What to work on:
Across the records, count every line that includes "Transl" and give the number by itself.

Saved entries:

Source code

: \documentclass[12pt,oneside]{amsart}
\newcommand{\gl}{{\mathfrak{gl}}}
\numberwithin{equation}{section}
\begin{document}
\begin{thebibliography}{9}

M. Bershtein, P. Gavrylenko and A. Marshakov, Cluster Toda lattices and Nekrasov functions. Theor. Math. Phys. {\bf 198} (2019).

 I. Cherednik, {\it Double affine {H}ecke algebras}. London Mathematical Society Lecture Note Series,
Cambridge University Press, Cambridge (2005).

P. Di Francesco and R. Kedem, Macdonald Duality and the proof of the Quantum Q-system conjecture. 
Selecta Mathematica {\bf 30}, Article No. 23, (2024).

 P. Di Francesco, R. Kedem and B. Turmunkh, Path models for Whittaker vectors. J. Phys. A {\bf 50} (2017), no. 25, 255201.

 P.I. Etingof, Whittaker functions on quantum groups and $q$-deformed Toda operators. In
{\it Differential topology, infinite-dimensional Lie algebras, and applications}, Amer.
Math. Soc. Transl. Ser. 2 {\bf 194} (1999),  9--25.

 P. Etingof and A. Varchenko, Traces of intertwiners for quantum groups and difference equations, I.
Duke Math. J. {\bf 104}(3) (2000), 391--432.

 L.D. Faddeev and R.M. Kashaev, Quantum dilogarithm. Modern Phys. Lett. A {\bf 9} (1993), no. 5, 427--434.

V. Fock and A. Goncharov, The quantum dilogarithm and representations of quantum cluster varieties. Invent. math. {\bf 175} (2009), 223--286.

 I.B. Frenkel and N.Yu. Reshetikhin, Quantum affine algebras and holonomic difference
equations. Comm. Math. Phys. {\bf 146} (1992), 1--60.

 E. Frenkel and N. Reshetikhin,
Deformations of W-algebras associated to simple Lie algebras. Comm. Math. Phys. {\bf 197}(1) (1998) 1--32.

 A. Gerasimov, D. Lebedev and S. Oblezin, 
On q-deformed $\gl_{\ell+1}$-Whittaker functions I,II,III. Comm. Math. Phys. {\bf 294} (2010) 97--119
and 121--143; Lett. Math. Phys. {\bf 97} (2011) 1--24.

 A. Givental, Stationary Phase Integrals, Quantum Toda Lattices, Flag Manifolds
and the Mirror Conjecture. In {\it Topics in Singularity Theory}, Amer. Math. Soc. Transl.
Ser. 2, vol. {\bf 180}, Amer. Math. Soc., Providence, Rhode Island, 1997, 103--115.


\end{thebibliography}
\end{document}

Written solution:
2